For the longest time, ever since I was a child, I had always romanticized the idea of running away from home. The idea of packing up your life (or, well, the things you treasure the most that will fit into a single suitcase, and finding yourself in the things you’ve bothered packing) and walking out on your responsibilities, the daunting ideals of your parents, escaping school, letting go of your acquaintances—it just seemed like a dreamy thing to do.
When I got sent e-mails with prayer chains with people asking for a certain family to be in their thoughts because their child ran away, I’d show them to my mom, and immediately, without second thought, she’d shake her head, click her tongue and say “Los niños piensan que lo saben todo,” which translates to “Kids think they know everything.” And she’d leave with what I guess was a dignified feeling over her parenting skills. In these situations, I’d try to be fair to the kids running away—I’d wonder why they did, where they went to, and, in a sickly way, fantasize about whether they left in the middle of the night or if they escaped through their bedroom door. I’d worry for them, sure, because I wasn’t fully aware of their sanity or their intelligence, but I still sort of respected the bravery and self-determination they had clearly built up. I wondered whether they had left for silly reasons, like running away with a boyfriend who was clearly no good, or if they had thought about what they were doing and left because they felt their parents and the place they were living in were not helping them find who they were themselves.
Whichever the case, I still fantasized and daydreamed scenarios of how I would run away, if I ever did. I even created my own “Only For Running Away” backpack, which I still have in the back of my closet. It was on top of my Clearly Impossible, but Obligatory Bucket list.

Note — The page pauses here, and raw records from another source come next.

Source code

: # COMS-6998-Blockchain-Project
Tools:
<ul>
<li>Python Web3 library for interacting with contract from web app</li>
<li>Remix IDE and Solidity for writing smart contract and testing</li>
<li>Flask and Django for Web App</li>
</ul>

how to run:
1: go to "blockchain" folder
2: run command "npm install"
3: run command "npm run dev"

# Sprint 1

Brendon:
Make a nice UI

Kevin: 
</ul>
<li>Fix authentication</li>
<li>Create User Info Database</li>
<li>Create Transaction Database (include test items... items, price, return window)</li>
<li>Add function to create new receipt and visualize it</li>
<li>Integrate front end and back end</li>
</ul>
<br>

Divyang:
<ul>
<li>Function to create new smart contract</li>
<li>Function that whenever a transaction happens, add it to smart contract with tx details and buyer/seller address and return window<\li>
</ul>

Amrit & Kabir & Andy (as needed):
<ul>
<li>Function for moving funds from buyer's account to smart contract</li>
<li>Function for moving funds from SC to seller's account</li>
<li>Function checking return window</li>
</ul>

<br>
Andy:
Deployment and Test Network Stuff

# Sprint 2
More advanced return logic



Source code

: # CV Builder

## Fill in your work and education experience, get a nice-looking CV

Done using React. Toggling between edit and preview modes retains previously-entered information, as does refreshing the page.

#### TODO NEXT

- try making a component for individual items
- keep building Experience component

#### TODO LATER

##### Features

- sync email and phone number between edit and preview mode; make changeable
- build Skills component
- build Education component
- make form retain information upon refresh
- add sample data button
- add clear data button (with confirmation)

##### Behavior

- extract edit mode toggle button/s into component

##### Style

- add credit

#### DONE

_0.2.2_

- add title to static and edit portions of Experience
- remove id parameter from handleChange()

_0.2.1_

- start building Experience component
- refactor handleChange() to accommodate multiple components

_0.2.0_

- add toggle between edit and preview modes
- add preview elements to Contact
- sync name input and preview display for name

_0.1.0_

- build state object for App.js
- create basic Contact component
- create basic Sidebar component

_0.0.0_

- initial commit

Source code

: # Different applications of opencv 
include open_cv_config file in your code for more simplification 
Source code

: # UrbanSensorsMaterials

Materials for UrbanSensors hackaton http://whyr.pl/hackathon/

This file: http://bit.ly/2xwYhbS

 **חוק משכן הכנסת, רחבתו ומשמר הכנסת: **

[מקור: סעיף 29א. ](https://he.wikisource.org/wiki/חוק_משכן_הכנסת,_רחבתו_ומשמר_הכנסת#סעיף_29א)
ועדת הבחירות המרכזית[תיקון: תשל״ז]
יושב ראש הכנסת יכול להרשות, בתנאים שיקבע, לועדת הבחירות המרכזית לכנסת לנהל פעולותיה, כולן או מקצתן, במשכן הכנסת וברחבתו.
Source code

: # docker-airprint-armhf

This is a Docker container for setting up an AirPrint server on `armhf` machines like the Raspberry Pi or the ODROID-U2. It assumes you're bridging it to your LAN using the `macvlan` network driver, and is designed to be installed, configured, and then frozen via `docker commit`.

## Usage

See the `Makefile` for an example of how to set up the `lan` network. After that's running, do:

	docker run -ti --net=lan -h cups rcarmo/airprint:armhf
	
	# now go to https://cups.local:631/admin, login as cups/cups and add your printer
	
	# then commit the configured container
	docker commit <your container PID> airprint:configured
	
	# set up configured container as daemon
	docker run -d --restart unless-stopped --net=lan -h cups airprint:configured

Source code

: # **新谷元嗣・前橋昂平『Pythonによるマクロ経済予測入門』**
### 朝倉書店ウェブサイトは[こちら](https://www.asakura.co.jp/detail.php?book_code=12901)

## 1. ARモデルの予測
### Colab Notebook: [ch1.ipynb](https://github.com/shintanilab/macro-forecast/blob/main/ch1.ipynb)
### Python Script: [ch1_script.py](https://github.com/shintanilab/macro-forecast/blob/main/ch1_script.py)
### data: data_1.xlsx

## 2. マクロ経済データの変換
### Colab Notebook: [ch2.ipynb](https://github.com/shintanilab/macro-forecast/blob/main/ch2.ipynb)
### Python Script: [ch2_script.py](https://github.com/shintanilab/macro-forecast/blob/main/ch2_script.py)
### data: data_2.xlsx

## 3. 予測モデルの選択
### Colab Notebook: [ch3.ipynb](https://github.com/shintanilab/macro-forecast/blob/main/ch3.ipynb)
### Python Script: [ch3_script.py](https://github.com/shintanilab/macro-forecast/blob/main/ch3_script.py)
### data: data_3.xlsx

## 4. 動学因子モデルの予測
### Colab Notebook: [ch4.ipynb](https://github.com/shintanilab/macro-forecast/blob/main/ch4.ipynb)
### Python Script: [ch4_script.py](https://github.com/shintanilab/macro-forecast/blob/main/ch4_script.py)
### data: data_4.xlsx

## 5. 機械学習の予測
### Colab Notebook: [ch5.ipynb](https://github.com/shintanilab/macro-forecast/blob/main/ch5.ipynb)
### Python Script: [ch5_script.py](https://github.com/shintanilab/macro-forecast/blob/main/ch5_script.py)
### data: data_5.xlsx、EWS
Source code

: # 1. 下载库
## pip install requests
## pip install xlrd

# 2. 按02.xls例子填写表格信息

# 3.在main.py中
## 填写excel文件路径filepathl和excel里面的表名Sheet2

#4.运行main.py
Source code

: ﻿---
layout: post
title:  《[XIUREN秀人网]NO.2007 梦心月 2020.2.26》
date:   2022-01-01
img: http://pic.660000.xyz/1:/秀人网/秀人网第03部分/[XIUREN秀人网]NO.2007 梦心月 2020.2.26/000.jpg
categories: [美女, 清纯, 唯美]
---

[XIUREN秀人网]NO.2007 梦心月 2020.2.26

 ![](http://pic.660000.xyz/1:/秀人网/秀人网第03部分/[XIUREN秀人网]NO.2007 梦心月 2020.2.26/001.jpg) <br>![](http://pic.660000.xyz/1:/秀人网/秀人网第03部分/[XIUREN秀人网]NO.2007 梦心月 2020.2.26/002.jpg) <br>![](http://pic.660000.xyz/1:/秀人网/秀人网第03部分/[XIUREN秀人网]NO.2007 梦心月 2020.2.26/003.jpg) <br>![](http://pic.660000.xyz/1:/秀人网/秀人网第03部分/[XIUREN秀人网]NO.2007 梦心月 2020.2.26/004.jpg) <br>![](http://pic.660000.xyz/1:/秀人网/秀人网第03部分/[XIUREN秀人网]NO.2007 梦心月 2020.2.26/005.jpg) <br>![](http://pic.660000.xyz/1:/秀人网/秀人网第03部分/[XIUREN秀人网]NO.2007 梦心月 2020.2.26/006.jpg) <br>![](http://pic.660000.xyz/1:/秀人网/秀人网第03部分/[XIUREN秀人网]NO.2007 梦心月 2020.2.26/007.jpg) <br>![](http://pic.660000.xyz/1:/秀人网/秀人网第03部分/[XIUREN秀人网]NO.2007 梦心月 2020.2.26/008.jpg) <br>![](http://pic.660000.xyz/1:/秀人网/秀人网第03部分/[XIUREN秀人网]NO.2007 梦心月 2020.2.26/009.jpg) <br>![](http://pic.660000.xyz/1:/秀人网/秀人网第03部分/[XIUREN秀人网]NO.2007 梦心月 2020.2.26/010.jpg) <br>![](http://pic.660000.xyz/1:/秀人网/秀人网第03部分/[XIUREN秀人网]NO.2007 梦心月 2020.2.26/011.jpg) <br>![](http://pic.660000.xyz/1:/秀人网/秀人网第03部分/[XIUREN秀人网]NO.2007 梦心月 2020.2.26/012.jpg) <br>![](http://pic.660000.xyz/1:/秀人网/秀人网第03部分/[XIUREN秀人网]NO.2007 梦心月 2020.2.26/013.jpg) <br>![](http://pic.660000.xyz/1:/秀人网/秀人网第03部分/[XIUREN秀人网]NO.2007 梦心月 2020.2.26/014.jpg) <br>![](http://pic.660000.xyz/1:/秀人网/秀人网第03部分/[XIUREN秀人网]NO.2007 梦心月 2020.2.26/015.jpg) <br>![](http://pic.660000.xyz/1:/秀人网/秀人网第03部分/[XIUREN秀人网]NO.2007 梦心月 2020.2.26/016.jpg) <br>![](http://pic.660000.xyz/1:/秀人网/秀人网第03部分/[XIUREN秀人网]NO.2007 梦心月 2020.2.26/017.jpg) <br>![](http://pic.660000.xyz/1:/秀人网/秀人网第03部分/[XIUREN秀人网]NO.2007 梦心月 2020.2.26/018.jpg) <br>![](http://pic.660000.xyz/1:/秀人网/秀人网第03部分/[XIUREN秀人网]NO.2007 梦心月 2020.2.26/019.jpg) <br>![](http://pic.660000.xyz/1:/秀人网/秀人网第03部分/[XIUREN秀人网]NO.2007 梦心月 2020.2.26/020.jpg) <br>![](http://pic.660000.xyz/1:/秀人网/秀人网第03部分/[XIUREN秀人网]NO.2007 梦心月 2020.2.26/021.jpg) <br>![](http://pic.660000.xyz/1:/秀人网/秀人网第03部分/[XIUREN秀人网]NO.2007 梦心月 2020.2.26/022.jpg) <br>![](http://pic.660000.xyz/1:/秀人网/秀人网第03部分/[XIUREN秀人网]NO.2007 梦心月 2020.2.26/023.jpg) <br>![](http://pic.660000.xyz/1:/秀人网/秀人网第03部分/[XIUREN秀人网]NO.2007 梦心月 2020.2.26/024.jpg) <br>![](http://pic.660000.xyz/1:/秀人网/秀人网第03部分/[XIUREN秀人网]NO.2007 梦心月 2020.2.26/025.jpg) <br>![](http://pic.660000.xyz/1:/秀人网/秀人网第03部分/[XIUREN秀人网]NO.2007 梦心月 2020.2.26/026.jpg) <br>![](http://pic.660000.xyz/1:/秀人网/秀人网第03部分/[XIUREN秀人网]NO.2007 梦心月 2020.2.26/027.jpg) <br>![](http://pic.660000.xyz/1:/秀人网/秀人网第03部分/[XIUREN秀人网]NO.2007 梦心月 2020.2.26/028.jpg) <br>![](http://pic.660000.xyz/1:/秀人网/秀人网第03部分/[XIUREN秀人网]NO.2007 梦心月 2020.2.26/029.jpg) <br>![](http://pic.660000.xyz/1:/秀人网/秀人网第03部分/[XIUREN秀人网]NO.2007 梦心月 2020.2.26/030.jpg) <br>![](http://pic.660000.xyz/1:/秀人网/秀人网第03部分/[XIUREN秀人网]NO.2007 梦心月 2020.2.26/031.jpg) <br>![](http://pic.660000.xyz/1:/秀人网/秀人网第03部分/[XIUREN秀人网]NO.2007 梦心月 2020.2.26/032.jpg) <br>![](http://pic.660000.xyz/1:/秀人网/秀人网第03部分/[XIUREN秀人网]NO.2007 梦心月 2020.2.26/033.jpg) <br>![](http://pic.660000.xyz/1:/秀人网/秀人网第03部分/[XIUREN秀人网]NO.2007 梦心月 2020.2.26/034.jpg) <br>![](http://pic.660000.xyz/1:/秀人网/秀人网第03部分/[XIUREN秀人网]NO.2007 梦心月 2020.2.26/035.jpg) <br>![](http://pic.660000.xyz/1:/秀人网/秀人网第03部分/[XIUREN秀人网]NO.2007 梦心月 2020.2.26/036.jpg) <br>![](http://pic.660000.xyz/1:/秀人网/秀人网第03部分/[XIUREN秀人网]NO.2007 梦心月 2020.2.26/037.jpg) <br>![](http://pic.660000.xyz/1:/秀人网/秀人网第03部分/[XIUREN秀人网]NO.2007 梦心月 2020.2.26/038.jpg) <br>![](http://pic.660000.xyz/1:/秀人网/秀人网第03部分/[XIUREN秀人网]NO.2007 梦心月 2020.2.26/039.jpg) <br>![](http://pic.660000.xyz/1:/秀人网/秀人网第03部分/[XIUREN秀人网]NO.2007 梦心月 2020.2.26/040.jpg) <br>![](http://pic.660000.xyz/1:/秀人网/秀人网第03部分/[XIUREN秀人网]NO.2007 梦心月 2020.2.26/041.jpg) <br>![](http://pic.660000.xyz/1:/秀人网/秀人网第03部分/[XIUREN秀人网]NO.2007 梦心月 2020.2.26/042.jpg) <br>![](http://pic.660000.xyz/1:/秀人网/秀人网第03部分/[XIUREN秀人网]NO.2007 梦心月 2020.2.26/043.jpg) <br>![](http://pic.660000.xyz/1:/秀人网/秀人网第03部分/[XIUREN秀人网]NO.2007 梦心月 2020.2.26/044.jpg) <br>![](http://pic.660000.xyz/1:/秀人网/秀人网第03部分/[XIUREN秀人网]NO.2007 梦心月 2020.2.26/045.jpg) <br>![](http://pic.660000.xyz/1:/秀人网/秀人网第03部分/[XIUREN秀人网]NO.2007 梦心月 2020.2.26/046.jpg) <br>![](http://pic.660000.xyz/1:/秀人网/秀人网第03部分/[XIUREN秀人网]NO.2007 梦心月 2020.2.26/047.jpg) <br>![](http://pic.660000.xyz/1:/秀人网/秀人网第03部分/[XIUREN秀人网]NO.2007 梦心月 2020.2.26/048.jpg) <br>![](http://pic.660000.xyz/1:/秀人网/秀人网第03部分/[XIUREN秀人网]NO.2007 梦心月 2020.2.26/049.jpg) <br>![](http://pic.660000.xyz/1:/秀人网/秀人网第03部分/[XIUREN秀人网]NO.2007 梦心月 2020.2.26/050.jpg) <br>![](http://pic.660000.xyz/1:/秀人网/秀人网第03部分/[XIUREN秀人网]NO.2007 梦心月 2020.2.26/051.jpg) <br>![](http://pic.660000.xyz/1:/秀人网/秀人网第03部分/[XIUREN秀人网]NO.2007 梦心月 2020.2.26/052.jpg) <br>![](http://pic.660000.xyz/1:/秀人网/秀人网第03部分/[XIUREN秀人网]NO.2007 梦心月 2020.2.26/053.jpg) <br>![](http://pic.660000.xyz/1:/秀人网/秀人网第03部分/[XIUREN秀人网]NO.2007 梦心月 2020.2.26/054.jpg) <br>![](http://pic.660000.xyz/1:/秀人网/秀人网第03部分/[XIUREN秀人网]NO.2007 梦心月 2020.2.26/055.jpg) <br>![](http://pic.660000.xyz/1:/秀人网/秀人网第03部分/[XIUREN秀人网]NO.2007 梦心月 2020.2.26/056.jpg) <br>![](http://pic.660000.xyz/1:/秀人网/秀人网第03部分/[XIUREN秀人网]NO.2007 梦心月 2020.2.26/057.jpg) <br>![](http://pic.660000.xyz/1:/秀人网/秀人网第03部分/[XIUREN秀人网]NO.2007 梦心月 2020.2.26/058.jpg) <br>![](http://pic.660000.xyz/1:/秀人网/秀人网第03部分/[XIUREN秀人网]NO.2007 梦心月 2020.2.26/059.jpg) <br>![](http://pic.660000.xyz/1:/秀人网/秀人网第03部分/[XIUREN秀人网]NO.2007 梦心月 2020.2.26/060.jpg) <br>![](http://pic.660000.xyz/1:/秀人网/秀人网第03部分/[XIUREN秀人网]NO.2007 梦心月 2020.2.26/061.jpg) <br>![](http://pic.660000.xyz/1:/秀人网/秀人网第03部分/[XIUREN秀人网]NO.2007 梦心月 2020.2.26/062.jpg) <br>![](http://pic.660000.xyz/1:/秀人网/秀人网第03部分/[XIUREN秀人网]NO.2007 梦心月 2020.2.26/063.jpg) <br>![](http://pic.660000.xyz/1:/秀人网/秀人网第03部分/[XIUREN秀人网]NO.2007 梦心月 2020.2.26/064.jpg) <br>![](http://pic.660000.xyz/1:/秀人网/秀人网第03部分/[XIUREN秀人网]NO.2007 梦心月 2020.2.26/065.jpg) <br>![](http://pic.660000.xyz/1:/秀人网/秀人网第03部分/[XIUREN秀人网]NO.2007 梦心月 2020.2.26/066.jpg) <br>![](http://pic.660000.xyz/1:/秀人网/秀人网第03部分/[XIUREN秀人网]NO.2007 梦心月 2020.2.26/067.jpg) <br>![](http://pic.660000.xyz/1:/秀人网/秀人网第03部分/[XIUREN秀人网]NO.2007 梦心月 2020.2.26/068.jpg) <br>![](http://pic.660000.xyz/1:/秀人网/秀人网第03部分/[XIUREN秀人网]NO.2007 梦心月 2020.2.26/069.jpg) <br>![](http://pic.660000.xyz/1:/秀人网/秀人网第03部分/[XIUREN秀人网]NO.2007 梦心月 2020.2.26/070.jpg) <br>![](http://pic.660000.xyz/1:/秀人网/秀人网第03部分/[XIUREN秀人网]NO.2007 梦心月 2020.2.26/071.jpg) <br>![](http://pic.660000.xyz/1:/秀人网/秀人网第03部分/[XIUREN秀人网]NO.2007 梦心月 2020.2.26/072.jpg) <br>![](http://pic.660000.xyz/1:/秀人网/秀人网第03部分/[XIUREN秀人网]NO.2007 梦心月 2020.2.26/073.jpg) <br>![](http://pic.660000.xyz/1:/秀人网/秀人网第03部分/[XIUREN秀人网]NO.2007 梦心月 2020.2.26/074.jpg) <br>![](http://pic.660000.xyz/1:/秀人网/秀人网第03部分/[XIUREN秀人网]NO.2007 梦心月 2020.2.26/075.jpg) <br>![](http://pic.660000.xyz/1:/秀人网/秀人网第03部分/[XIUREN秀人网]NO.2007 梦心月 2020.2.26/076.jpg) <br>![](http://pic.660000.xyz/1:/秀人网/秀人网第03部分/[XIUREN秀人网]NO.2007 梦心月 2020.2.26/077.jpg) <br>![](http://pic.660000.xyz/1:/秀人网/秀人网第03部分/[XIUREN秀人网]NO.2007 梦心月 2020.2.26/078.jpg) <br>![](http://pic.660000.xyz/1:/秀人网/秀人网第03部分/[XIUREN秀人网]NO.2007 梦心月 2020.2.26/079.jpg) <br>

In this playlist, I sort of compiled different kind of songs that represented what I imagine would be the different stages of emotional feelings in the runaway. I added songs that I thought represented the music playing in the background of the movie, if there was one. Music for when the person is solemnly walking away from their home. Music for when the person finally arrives in this glamorous, foreign place, and everything is possible all of a sudden. Music for when the runaway falls in love with a stranger. Music for feeling homesick. Music for that “A-ha!” moment when the person finds themselves in art or music or a book they’ve read, or in a certain new activity they partake in. And then the music that would roll around the end, almost by the credits, when this person is no longer a wanderer, but a dweller of the world, simply put, and is content with this never-ending quest to fall in love with the world.
And that was the end of my hyper-analysis of the act of running away.